Primary Care, Family Medicine Shine in 2015 Osteopathic Match

February 27, 2015 02:40 pm Sheri Porter

Primary care scored big in the 2015 American Osteopathic Association (AOA) Intern/Resident Registration Program, which matches new and recently graduated osteopathic physicians with residency programs nationwide.

[Two female medical residents in white coats working at laptop]

According to a Feb. 9 press release( announcing the 2015 results, a total of 2,907 individuals participated in this year's program, and 75 percent of them, or 2,179 newly minted physicians, successfully matched to a program.

Of that total, 54 percent, or 1,171 placements, were with primary care specialties -- defined by the AOA as family medicine, internal medicine, pediatrics and OB/Gyn.

The AAFP considers only residents who choose family medicine, general internal medicine or general pediatrics to be additions to the ranks of primary care medicine.

Family medicine fared well in 2015 by matching 549 applicants to residency programs, a 6 percent increase from 2014.

"The news from the AOA Match is very encouraging," said Stan Kozakowski, M.D., the AAFP's director of medical education. "It continues the trend of increasing interest in family medicine and primary care that we have witnessed in the National Resident Matching Program (NRMP), or the 'traditional Match,' over the last several years," he added.

Story Highlights
  • Primary care in general and family medicine in particular made good showings in the 2015 osteopathic match.
  • According to the American Osteopathic Association (AOA), 54 percent of placements were with primary care specialties defined by the AOA as family medicine, internal medicine, pediatrics and OB/Gyn.
  • Family medicine residency programs welcomed 549 new residents to their programs nationwide, a 6 percent increase compared to 2014.

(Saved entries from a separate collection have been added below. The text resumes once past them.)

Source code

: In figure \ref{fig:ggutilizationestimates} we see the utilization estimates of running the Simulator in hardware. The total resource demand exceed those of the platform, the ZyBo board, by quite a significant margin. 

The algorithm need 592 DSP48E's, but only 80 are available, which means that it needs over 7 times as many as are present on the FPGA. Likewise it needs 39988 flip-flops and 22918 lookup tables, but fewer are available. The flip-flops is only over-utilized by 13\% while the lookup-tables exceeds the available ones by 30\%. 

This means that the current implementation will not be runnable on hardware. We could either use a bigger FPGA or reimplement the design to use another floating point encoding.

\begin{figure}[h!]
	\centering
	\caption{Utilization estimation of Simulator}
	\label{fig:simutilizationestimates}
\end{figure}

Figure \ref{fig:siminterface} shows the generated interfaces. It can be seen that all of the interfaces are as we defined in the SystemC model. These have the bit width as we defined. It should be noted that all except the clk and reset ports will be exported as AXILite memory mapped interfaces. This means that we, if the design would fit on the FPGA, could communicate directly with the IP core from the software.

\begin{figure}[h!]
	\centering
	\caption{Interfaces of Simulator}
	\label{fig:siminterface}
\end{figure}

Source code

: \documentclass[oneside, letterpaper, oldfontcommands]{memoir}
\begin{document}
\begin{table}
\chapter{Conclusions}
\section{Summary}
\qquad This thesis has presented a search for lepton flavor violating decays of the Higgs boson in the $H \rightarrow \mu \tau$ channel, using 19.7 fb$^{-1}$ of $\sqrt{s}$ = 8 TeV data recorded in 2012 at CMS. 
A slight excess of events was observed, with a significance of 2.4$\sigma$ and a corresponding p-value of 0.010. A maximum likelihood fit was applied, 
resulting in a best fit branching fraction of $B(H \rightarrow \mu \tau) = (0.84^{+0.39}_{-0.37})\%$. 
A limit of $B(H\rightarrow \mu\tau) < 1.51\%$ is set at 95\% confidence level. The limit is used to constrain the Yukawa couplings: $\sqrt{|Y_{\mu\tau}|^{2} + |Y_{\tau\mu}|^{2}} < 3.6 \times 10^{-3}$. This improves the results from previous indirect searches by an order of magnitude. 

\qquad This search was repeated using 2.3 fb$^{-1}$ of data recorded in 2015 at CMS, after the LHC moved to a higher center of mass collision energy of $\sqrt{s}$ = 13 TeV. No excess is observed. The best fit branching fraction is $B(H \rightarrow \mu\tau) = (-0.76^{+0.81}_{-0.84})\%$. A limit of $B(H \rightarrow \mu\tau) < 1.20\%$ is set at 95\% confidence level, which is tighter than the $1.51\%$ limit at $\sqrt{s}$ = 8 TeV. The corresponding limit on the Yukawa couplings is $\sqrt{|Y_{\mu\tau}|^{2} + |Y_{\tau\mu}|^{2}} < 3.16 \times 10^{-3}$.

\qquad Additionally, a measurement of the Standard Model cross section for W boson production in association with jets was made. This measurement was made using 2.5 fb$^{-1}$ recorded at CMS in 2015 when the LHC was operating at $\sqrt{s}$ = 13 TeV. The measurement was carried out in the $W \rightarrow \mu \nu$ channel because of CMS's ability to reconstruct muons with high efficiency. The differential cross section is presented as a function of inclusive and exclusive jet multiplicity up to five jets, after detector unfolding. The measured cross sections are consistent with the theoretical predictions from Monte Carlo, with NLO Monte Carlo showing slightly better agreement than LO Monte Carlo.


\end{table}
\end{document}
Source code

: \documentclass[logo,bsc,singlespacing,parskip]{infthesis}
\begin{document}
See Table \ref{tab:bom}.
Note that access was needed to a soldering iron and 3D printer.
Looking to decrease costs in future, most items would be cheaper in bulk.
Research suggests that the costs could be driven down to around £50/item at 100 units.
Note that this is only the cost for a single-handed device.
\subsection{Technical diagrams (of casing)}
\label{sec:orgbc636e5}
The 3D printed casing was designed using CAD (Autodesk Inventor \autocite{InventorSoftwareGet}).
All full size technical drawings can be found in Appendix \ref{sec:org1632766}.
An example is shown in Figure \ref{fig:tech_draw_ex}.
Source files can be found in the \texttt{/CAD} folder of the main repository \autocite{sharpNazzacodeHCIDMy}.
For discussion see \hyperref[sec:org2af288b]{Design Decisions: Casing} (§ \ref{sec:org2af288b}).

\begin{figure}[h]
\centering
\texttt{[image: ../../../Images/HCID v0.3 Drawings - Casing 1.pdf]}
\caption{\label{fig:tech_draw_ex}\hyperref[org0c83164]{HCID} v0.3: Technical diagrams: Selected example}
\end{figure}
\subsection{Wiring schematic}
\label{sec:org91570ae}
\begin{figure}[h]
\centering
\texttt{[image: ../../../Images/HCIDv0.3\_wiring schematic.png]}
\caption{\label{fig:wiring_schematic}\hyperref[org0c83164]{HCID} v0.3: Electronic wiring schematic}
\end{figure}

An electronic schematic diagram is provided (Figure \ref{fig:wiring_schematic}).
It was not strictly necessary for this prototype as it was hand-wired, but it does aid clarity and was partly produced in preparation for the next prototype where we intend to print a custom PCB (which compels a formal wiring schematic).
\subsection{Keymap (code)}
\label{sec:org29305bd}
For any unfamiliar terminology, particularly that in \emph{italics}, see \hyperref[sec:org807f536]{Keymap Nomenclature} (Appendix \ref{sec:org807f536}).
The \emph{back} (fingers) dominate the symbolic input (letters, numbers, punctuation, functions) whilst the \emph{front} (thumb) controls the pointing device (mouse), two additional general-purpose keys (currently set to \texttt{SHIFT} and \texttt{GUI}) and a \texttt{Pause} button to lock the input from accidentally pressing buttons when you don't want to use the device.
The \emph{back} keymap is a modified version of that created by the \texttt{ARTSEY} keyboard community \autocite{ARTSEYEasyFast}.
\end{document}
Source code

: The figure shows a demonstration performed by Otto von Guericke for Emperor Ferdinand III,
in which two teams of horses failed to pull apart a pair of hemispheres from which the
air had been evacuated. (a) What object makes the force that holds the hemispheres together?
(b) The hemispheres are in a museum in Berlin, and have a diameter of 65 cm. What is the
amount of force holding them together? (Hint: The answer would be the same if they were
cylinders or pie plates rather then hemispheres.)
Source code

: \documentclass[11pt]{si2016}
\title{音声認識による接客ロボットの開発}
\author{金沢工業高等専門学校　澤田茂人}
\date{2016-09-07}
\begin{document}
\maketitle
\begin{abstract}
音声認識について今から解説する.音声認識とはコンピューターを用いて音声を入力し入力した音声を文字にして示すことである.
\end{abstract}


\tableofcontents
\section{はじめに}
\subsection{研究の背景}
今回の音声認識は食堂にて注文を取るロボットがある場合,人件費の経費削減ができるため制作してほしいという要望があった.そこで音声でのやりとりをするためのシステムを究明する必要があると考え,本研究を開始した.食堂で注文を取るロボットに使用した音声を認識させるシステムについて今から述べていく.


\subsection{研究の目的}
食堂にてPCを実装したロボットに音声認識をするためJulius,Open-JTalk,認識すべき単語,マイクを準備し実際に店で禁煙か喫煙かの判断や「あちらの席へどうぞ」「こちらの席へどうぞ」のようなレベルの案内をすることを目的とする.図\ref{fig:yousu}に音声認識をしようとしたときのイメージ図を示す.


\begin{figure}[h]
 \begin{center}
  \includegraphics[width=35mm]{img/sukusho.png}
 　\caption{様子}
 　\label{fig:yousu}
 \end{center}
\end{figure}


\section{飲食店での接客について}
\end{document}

According to the latest AAFP member survey, 11.3 percent of active members hold a D.O. degree.

Regarding the increasing number of graduating D.O. students entering primary care specialties, Kozakowski said, "It is not at all surprising that a large percentage of osteopathic medical students select family medicine given the emphasis (in that discipline) on treating the whole person.

"The principles of osteopathic medicine dovetail well with the principles of family medicine and primary care," he added.

Results of the much larger NRMP Match will be announced on March 20.

Other highlights from the 2015 AOA Match show that

  • 497 applicants matched into internal medicine, 13 percent more than in 2014;
  • 144 applicants matched to general surgery, an increase of 12 percent from last year; and
  • 1,008 positions were filled in nonprimary-care specialty areas such as orthopedic surgery, anesthesiology and emergency medicine.

The AOA also noted in its release that osteopathic medicine was a rising star in the U.S. health care system. According to the AOA, one in four U.S. medical students attended an osteopathic medical school. "In 2011, 14 percent of resident physicians held a D.O. degree according to a study published by the Association of American Medical Colleges, and the numbers are rising dramatically," said the AOA.

The AAFP also noted an increasing interest in osteopathic medicine in its analysis of 2013 NRMP Match results. Authors of that report pointed out that the number of D.O.-granting medical schools grew from 19 in 2002 to 37 in 2013.

They also pointed out that osteopathic medical school first-year enrollment nearly doubled between 2002 (2,968) and 2012 (5,627) and could reach 6,699 by 2017.